[Opening Entries shown section]

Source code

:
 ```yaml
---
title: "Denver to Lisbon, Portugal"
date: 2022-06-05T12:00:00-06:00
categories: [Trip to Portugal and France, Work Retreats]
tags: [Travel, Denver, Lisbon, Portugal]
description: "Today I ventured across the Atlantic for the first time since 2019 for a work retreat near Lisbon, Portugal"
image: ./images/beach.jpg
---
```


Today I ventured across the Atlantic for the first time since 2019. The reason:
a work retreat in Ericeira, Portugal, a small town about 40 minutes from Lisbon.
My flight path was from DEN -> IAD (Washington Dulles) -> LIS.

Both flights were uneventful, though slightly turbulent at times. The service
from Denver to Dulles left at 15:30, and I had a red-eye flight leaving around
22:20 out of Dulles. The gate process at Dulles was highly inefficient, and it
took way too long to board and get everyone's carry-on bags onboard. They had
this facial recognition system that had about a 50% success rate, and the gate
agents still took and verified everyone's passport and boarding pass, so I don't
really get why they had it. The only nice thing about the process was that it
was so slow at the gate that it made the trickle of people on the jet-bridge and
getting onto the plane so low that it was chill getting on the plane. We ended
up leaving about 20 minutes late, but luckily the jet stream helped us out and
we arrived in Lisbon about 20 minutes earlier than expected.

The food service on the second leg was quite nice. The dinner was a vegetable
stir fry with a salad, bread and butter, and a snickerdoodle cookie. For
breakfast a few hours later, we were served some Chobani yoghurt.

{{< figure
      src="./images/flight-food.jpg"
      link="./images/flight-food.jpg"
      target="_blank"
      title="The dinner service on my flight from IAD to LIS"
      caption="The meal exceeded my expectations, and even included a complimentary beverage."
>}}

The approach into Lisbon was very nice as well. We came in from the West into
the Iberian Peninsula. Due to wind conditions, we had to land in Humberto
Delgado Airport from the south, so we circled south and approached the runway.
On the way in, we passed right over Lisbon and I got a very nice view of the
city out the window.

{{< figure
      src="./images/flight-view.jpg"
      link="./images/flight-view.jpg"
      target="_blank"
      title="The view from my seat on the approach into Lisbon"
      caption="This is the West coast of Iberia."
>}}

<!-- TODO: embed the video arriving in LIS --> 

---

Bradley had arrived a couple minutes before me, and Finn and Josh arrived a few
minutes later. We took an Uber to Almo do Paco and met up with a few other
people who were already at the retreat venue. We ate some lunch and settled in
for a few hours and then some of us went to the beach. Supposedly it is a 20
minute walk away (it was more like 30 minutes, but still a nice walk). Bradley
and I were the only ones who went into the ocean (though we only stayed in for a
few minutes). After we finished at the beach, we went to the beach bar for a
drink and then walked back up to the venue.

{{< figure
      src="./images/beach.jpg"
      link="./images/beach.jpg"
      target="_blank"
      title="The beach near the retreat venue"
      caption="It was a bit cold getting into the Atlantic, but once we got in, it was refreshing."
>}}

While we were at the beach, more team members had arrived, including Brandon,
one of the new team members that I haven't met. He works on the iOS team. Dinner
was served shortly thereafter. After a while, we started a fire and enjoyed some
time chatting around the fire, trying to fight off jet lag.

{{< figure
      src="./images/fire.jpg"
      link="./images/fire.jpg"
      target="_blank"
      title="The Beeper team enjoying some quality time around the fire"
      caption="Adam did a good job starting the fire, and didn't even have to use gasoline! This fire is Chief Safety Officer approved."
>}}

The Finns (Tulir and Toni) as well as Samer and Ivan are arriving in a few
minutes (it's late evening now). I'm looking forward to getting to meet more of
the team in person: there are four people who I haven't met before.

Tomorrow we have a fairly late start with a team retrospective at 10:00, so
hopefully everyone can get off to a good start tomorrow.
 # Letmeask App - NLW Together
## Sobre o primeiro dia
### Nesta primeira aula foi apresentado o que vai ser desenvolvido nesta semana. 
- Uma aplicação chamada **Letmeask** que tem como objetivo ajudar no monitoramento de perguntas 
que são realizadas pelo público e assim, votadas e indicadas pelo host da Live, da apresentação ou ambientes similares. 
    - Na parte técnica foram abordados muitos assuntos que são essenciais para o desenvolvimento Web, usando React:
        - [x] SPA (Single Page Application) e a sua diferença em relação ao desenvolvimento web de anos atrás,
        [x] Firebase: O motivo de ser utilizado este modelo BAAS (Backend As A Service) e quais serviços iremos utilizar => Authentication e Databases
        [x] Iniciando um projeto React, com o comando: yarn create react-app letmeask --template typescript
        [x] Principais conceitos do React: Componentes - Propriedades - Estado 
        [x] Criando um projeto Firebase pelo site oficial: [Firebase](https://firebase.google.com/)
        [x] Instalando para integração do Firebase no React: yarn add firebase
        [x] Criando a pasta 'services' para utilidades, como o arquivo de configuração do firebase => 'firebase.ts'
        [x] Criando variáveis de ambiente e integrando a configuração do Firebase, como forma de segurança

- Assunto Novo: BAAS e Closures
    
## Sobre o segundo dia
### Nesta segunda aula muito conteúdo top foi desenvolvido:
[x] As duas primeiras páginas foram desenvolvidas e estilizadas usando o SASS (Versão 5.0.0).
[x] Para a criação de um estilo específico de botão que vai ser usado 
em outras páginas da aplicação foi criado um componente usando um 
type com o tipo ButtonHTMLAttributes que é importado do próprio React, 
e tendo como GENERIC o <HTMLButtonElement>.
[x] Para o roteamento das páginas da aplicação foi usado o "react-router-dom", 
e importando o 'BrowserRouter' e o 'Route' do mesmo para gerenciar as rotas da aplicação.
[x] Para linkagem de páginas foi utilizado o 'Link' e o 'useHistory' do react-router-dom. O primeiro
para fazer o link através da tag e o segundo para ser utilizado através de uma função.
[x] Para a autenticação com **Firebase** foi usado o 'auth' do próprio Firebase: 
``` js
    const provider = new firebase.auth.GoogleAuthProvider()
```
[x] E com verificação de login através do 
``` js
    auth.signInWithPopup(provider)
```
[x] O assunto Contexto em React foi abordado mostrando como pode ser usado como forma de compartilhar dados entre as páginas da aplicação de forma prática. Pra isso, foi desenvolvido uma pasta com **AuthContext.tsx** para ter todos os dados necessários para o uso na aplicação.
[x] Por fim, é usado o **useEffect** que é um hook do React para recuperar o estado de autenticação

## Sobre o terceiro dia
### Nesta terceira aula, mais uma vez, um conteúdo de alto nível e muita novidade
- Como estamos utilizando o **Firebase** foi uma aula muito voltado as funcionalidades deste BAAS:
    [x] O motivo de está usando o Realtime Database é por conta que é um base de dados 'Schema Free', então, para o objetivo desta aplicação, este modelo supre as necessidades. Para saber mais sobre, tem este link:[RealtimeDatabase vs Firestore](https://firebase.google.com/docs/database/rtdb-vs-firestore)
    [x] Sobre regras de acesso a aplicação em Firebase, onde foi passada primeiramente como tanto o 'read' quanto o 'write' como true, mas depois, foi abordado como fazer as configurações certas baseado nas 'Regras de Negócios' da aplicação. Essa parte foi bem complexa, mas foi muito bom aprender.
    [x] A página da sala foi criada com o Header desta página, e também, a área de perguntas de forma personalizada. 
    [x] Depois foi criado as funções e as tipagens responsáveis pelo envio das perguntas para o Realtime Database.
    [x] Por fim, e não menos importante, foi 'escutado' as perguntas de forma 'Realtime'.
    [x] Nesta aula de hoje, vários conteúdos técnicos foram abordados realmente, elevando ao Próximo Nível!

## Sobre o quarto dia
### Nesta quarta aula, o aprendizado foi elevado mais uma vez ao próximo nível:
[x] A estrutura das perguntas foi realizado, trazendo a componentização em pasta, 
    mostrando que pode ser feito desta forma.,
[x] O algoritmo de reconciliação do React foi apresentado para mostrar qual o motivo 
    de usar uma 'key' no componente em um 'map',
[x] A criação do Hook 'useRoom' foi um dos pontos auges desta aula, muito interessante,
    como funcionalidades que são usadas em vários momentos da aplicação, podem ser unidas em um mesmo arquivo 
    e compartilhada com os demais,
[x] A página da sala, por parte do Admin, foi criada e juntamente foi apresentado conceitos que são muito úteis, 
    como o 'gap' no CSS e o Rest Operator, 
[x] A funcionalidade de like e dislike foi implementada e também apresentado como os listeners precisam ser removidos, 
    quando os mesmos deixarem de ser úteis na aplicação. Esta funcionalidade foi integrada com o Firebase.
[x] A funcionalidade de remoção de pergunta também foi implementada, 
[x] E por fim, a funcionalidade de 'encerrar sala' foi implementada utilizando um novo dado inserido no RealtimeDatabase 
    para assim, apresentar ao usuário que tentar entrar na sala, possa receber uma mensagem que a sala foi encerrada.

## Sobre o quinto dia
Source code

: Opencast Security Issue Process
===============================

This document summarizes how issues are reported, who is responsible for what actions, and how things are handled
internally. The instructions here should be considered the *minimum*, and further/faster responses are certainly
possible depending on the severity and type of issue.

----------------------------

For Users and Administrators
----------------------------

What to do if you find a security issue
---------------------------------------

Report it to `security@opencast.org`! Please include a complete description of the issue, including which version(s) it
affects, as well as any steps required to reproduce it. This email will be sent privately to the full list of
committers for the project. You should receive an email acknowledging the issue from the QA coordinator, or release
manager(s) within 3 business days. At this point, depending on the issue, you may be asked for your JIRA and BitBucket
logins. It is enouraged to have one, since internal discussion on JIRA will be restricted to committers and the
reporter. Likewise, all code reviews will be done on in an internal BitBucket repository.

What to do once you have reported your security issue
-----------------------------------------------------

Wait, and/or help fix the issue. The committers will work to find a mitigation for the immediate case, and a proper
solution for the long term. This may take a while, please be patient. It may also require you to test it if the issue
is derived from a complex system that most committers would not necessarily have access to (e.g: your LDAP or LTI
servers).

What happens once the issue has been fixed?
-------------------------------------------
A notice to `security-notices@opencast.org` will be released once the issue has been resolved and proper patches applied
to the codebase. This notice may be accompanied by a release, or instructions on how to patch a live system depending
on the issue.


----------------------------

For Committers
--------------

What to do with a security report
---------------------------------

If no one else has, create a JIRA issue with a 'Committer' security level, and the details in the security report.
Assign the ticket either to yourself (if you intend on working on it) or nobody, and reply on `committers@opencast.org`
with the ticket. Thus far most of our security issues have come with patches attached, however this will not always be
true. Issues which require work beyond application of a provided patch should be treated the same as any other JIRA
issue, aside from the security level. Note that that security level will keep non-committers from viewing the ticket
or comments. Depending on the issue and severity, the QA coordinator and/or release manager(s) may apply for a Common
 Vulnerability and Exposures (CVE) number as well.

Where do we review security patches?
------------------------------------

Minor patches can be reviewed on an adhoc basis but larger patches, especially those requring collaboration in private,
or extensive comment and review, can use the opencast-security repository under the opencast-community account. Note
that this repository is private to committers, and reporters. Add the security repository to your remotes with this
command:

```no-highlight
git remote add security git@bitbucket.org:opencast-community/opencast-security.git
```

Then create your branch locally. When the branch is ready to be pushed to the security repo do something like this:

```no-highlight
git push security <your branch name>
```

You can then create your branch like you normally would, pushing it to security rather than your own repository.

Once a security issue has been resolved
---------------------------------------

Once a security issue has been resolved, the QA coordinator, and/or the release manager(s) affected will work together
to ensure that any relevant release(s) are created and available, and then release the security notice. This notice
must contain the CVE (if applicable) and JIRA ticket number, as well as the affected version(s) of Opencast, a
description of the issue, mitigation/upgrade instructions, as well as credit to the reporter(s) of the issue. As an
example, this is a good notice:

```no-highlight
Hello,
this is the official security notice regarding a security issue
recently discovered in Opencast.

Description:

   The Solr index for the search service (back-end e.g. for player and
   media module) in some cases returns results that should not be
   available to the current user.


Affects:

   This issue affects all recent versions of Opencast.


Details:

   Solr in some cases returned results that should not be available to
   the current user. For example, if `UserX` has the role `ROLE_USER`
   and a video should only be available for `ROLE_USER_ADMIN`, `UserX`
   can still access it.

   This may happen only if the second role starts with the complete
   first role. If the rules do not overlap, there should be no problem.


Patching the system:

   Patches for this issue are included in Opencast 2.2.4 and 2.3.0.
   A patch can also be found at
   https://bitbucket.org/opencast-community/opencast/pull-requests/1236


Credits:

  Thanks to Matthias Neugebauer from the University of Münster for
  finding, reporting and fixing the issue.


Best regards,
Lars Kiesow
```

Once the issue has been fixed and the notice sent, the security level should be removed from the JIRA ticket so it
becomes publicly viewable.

[Closing Entries shown section]

### [Problem details]
Lines from the first one above through the line containing "My flight path" are to be retyped exactly, both included, and nothing more.

### [Written response]
Source code

:
 ```yaml
---
title: "Denver to Lisbon, Portugal"
date: 2022-06-05T12:00:00-06:00
categories: [Trip to Portugal and France, Work Retreats]
tags: [Travel, Denver, Lisbon, Portugal]
description: "Today I ventured across the Atlantic for the first time since 2019 for a work retreat near Lisbon, Portugal"
image: ./images/beach.jpg
---
```


Today I ventured across the Atlantic for the first time since 2019. The reason:
a work retreat in Ericeira, Portugal, a small town about 40 minutes from Lisbon.
My flight path was from DEN -> IAD (Washington Dulles) -> LIS.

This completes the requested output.